Team Obama has long doubted that Republicans would unite behind an effective strategy to fight the president’s efforts to spare up to 5 million illegal immigrants from deportation. And now, the attack at the Charlie Hebdo office that left 12 people dead in Paris, they argue, offers clearer proof of the folly of such efforts.

“I think most Americans, and even some Republican lawmakers, would think they are treading on dangerous ground here,” a senior administration official told the Washington Examiner. “They’re playing with fire. I think that’s even more obvious this week.”

To avoid a government shutdown, lawmakers agreed to fund DHS through late February. Conservatives argued that with control of both chambers of Congress, the deal gave them more leverage to confront Obama on his immigration order.

Following the Paris attack, that theory is being put to the test even sooner than Republicans expected.

GOP leaders insist that they can roll back Obama’s executive action without putting DHS funding in danger.

“I don’t believe the funding for the department is, in fact, at risk,” House Speaker John Boehner, R-Ohio told reporters Thursday.

However, it’s not clear how Republicans plan to stop the funding for the Obama administration to carry out the president’s executive action while preserving the dollars necessary to keep the rest of the department running.

House Republicans plan to hold a conference meeting Friday morning to plot strategy.

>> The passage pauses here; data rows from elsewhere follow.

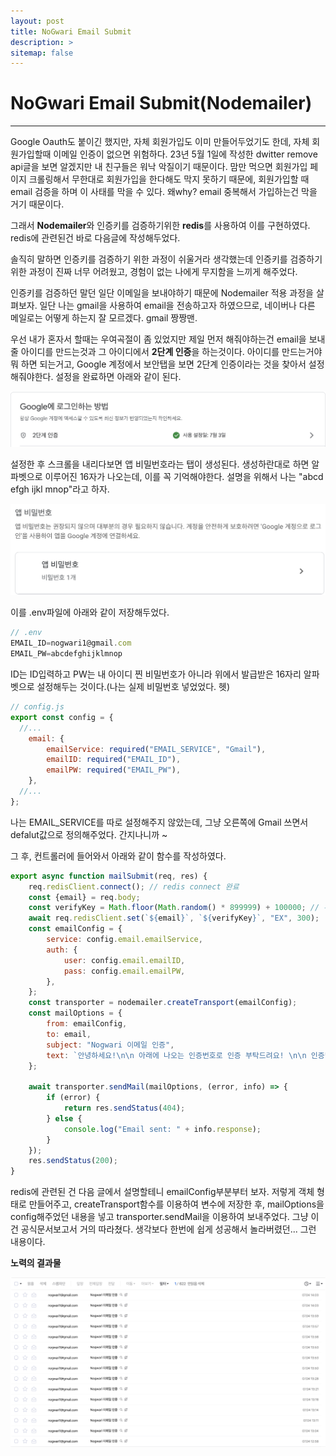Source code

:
 ```yaml
---
layout: post
title: NoGwari Email Submit
description: >
sitemap: false
---
```


# NoGwari Email Submit(Nodemailer)

---------------------

Google Oauth도 붙이긴 했지만, 자체 회원가입도 이미 만들어두었기도 한데, 자체 회원가입할때 이메일 인증이 없으면 위험하다. 23년 5월 1일에 작성한 dwitter remove api글을 보면 알겠지만 내 친구들은 워낙 악질이기 때문이다. 맘만 먹으면 회원가입 페이지 크롤링해서 무한대로 회원가입을 한다해도 막지 못하기 때문에, 회원가입할 때 email 검증을 하며 이 사태를 막을 수 있다. 왜why? email 중복해서 가입하는건 막을 거기 때문이다. 

그래서 **Nodemailer**와 인증키를 검증하기위한 **redis**를 사용하여 이를 구현하였다. redis에 관련된건 바로 다음글에 작성해두었다.

솔직히 말하면 인증키를 검증하기 위한 과정이 쉬울거라 생각했는데 인증키를 검증하기 위한 과정이 진짜 너무 어려웠고, 경험이 없는 나에게 무지함을 느끼게 해주었다.

인증키를 검증하던 말던 일단 이메일을 보내야하기 때문에 Nodemailer 적용 과정을 살펴보자.
일단 나는 gmail을 사용하여 email을 전송하고자 하였으므로, 네이버나 다른 메일로는 어떻게 하는지 잘 모르겠다. gmail 짱짱맨.

우선 내가 혼자서 할때는 우여곡절이 좀 있었지만 제일 먼저 해줘야하는건 email을 보내줄 아이디를 만드는것과 그 아이디에서 **2단계 인증**을 하는것이다. 아이디를 만드는거야 뭐 하면 되는거고, Google 계정에서 보안탭을 보면 2단계 인증이라는 것을 찾아서 설정해줘야한다. 설정을 완료하면 아래와 같이 된다.

![](../../../assets/img/Project/nogwari/mailsubmit1.png)

설정한 후 스크롤을 내리다보면 앱 비밀번호라는 탭이 생성된다. 생성하란대로 하면 알파벳으로 이루어진 16자가 나오는데, 이를 꼭 기억해야한다. 설명을 위해서 나는 "abcd efgh ijkl mnop"라고 하자.

![](../../../assets/img/Project/nogwari/mailsubmit2.png)

이를 .env파일에 아래와 같이 저장해두었다.

```javascript
// .env
EMAIL_ID=nogwari1@gmail.com
EMAIL_PW=abcdefghijklmnop
```

ID는 ID입력하고 PW는 내 아이디 찐 비밀번호가 아니라 위에서 발급받은 16자리 알파벳으로 설정해두는 것이다.(나는 실제 비밀번호 넣었었다. 헷)

```javascript
// config.js
export const config = {
  //...
    email: {
        emailService: required("EMAIL_SERVICE", "Gmail"),
        emailID: required("EMAIL_ID"),
        emailPW: required("EMAIL_PW"),
    },
  //...
};

```

나는 EMAIL_SERVICE를 따로 설정해주지 않았는데, 그냥 오른쪽에 Gmail 쓰면서 defalut값으로 정의해주었다. 간지나니까 ~

그 후, 컨트롤러에 들어와서 아래와 같이 함수를 작성하였다.

```javascript
export async function mailSubmit(req, res) {
    req.redisClient.connect(); // redis connect 완료
    const {email} = req.body;
    const verifyKey = Math.floor(Math.random() * 899999) + 100000; // 무작위값 생성
    await req.redisClient.set(`${email}`, `${verifyKey}`, "EX", 300);
    const emailConfig = {
        service: config.email.emailService,
        auth: {
            user: config.email.emailID,
            pass: config.email.emailPW,
        },
    };
    const transporter = nodemailer.createTransport(emailConfig);
    const mailOptions = {
        from: emailConfig,
        to: email,
        subject: "Nogwari 이메일 인증",
        text: `안녕하세요!\n\n 아래에 나오는 인증번호로 인증 부탁드려요! \n\n 인증번호 : ${verifyKey}`,
    };

    await transporter.sendMail(mailOptions, (error, info) => {
        if (error) {
            return res.sendStatus(404);
        } else {
            console.log("Email sent: " + info.response);
        }
    });
    res.sendStatus(200);
}
```

redis에 관련된 건 다음 글에서 설명할테니 emailConfig부분부터 보자. 저렇게 객체 형태로 만들어주고, createTransport함수를 이용하여 변수에 저장한 후, mailOptions을 config해주었던 내용을 넣고 transporter.sendMail을 이용하여 보내주었다. 그냥 이건 공식문서보고서 거의 따라쳤다. 생각보다 한번에 쉽게 성공해서 놀라버렸던... 그런 내용이다.

**노력의 결과물**

![](../../../assets/img/Project/nogwari/mailsubmit3.png)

As Republicans try to articulate a nuanced position, the White House is sticking to a far simpler message, arguing that conservatives are playing a dangerous political game.

Ironically, the White House rhetoric now is not all that different from that of Obama’s predecessor, Republican George W. Bush. The Bush administration routinely played the national security card when lambasting Democratic legislation.

The department was created in the wake of the Sept. 11, 2001, terrorist attacks and has handled issues as diverse as immigration, national disasters and plots against the homeland.

Given the advantage that Republicans have long enjoyed on issues of national security — and their relentless insistence that Obama’s policies have eroded it — some conservatives are uncomfortable with the White House putting them on the defensive.

“It would be the mother of all errors,” a senior House GOP aide told the Examiner. “We have to do everything we can to make it abundantly clear we’re not imperiling national security. I can see how this argument might play out. Yeah, I’m worried.”

Republicans are in a tough spot. If they appear complicit in Obama’s executive action, the party faithful will accuse them of wasting the powers that come with their new majority as well as supporting blanket amnesty.

Yet any bill that rolls back the president’s executive action faces a certain veto.

“Republicans may just be saber-rattling,” said Houston-based Democratic strategist Keir Murray. “If the immigration showdown is not resolved by late February, it’s hard for me to imagine Republican leadership would allow [funding to lapse].”

Yet, Republicans are banking that Obama would absorb most of the blame if he chooses to veto legislation passed by the House and Senate.

“He has to take responsibility for shutting down Homeland Security,” insisted Rep. Hal Rogers, R- Ky., chairman of the House Appropriations Committee.